OCFL / spec

The Oxford Common File Layout (OCFL) specifications
https://ocfl.io
52 stars 14 forks source link

Support File Renaming in inventory.jsonld #16

Closed ahankinson closed 5 years ago

ahankinson commented 6 years ago

Currently there is an issue with inventory.jsonld file where it does not support file renaming. We need to resolve this.

Relates to ocfl/Use-Cases#26

julianmorley commented 6 years ago

OK, how about something like this - syntax simplified w/i extraneous values omitted and checksums abbreviated for legibility.

{
    "type": "Object",
    "head": "#v6",

    // For validation & object reconsitution, a scan of all version directories
    // MUST contain at least 1 file that matches every checksum here,
    // but we don't actually care what the filename is - just that the content
    // is present.

  "checksums": [ 
    "a83e3633",
    "bb123efc",
    "f4abe741",
    "ee983ac4"
    ]

   // Here we use forward diffs to construct the object history through
   // various versions. ADD, COPY, RENAME and DELETE actions are demonstrated.
   // The intention is that the most recent inventory file should be capable
   // of re-constituting the object to any prior version level.

  // It presumes that a scan of all the version directories has taken place,
  // and that at least one file that matches every checksum referenced above has been found.

  "versions": [
    {
    "type": "Version",
        "id": "#v1", // v1 initial add of 3 files
    "a83e3633": ["/file1"],
    "bb123efc": ["/file2"],
    "f4abe741": ["/file3"]
    },

    {
    "type": "Version",
        "id": "#v2", // v2 copy file2 to file4
    "bb123efc": ["/file2","/file4"],
    },

    {
    "type": "Version",
        "id": "#v3", // v3 rename file1 to file5
    "a83e3633": ["/file5"]
    },

    {
    "type": "Version",
        "id": "#v4", // v4 add file6
    "ee983ac4": ["/file6"]
    },

    {
    "type": "Version",
        "id": "#v5", // v5 delete file3
    "f4abe741": [""]
    },

    {
    "type": "Version",
        "id": "#v6", // v6 delete file4, rename file2 to file7
    "bb123efc": ["/file7"]
    },
  ]
}
awoods commented 6 years ago

Thanks, @julianmorley . This seems like a constructive path forward. :+1:

julianmorley commented 6 years ago

I've refined this a touch and created a gist: https://gist.github.com/julianmorley/9bc5d2ff525fbfc39d80e1fa3e2641a8

Main change is that I've renamed the version objects as deltas, and expressed version as a key/value attribute instead. This is to allow OCFL to support underlying preservation objects (or files) that don't have such a rigid notion of versioning (e.g. Bagit) that might still be revised over time.

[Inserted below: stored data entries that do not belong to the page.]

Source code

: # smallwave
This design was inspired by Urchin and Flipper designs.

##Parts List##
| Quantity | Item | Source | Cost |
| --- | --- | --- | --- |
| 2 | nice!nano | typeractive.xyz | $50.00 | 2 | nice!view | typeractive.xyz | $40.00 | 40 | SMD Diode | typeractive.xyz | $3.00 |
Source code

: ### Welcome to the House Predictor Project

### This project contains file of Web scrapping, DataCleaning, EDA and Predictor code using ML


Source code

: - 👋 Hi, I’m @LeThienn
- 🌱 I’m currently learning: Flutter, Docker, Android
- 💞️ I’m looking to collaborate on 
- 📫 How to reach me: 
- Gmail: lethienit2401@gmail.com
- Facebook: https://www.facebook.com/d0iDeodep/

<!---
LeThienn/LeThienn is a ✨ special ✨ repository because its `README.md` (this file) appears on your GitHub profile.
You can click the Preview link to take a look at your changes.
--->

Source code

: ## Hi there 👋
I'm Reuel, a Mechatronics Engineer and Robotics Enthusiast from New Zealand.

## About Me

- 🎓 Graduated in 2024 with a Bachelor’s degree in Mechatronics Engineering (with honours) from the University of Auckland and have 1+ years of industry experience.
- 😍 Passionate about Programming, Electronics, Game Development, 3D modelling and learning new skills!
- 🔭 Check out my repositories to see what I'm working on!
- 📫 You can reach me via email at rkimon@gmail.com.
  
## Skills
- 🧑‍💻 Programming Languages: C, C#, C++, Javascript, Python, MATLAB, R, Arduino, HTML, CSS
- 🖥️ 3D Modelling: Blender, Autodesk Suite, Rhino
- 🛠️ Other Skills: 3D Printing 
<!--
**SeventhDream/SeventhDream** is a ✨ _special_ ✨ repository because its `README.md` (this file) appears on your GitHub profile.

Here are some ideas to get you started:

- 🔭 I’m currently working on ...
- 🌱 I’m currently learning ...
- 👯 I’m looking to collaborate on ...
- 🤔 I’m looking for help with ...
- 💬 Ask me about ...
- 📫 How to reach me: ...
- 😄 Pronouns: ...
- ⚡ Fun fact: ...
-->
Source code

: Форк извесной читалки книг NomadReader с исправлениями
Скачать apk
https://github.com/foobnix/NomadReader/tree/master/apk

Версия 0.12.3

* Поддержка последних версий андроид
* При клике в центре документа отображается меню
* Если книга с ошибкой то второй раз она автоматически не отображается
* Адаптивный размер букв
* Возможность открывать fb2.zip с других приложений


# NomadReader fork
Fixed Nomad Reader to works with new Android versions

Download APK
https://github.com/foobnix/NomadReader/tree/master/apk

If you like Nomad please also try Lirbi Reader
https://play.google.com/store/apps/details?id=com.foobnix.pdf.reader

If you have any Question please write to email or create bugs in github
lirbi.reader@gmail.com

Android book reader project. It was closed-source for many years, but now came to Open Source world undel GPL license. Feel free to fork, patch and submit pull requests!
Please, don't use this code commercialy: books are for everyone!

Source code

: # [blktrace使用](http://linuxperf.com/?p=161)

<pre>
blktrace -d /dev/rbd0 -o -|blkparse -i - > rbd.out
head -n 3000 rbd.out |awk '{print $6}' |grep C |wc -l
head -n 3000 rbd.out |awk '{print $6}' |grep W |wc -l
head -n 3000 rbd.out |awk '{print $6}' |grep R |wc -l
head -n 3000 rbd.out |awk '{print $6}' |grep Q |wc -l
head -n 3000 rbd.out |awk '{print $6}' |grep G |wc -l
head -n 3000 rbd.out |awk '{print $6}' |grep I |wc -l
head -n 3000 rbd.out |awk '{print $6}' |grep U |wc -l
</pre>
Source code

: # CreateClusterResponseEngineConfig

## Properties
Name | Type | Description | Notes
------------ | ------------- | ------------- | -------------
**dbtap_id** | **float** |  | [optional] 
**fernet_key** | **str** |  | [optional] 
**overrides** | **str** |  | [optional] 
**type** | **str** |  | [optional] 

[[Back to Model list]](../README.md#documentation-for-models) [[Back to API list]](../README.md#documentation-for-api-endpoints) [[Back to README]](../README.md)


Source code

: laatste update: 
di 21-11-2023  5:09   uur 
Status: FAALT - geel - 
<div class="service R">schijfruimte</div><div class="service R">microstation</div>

bcail commented 6 years ago

@julianmorley in your #v2, where file2 is copied to file4, would this support storing the duplicate content only once on the filesystem? Or would you have to have the duplicate content stored twice under the different names?

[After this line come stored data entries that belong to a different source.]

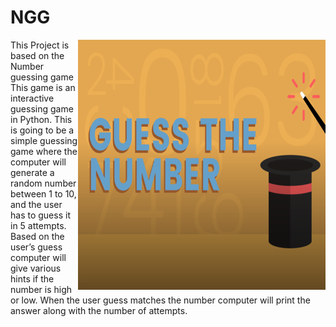 # NGG
<img align="right" width="396" height="400" src="https://raw.githubusercontent.com/hrshita-kshyp/NGG/master/NGG-i1.png">
     
This Project is based on the Number guessing game This game is an interactive guessing game in Python. This is going to be a simple guessing game where the computer will generate a random number between 1 to 10, and the user has to guess it in 5 attempts.
Based on the user’s guess computer will give various hints if the number is high or low. When the user guess matches the number computer will print the answer along with the number of attempts.

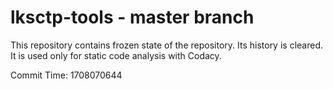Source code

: # lksctp-tools - master branch

This repository contains frozen state of the repository.
Its history is cleared. It is used only for static code
analysis with Codacy.

Commit Time: 1708070644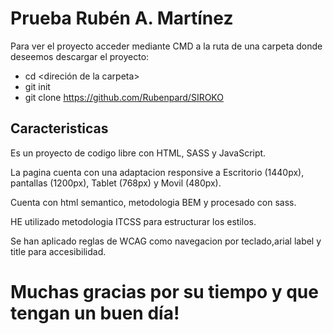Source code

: # Prueba Rubén A. Martínez

Para ver el proyecto acceder mediante CMD a la ruta de una carpeta donde deseemos descargar el proyecto:
- cd <direción de la carpeta>
- git init
- git clone https://github.com/Rubenpard/SIROKO 

## Caracteristicas

Es un proyecto de codigo libre con HTML, SASS y JavaScript.


La pagina cuenta con una adaptacion responsive a Escritorio (1440px), pantallas (1200px), Tablet (768px) y Movil (480px).

Cuenta con html semantico, metodologia BEM y procesado con sass.

HE utilizado metodologia ITCSS para estructurar los estilos.

Se han aplicado reglas de WCAG como navegacion por teclado,arial label y title para accesibilidad.


# Muchas gracias por su tiempo y que tengan un buen día!
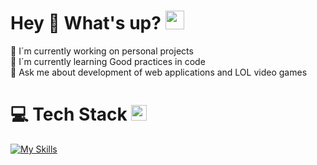 # Hey 👋 What's up? <img src="https://media.giphy.com/media/WUlplcMpOCEmTGBtBW/giphy.gif" width="30">
🔭 I´m currently working on personal projects<br>🌱 I´m currently learning Good practices in code<br>💬 Ask me about development of web applications and LOL video games

# 💻 Tech Stack <img src="https://media2.giphy.com/media/QssGEmpkyEOhBCb7e1/giphy.gif?cid=ecf05e47a0n3gi1bfqntqmob8g9aid1oyj2wr3ds3mg700bl&rid=giphy.gif" width ="25">
[![My Skills](https://skillicons.dev/icons?i=html,css,bootstrap,materialui,javascript,typescript,git,github,githubactions,webpack,npm,react,vite,redux,jest,cypress,graphql,nodejs,expressjs,mongodb,postgresql,redis,prisma,firebase,docker,netlify,aws,postman,vscode,windows&theme=dark&perline=15)](https://skillicons.dev)
          
<!-- Proudly created with GPRM ( https://gprm.itsvg.in ) -->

julianmorley commented 6 years ago

@bcail It supports that, yes, but it doesn't enforce it - that depends on the underlying object ontology. Moab, for example, does native de-dupe files across versions. But if the underlying object was Bagit, for example, in two different version directories, all this would do is note that the exact same file shows up twice in the object, in two different locations.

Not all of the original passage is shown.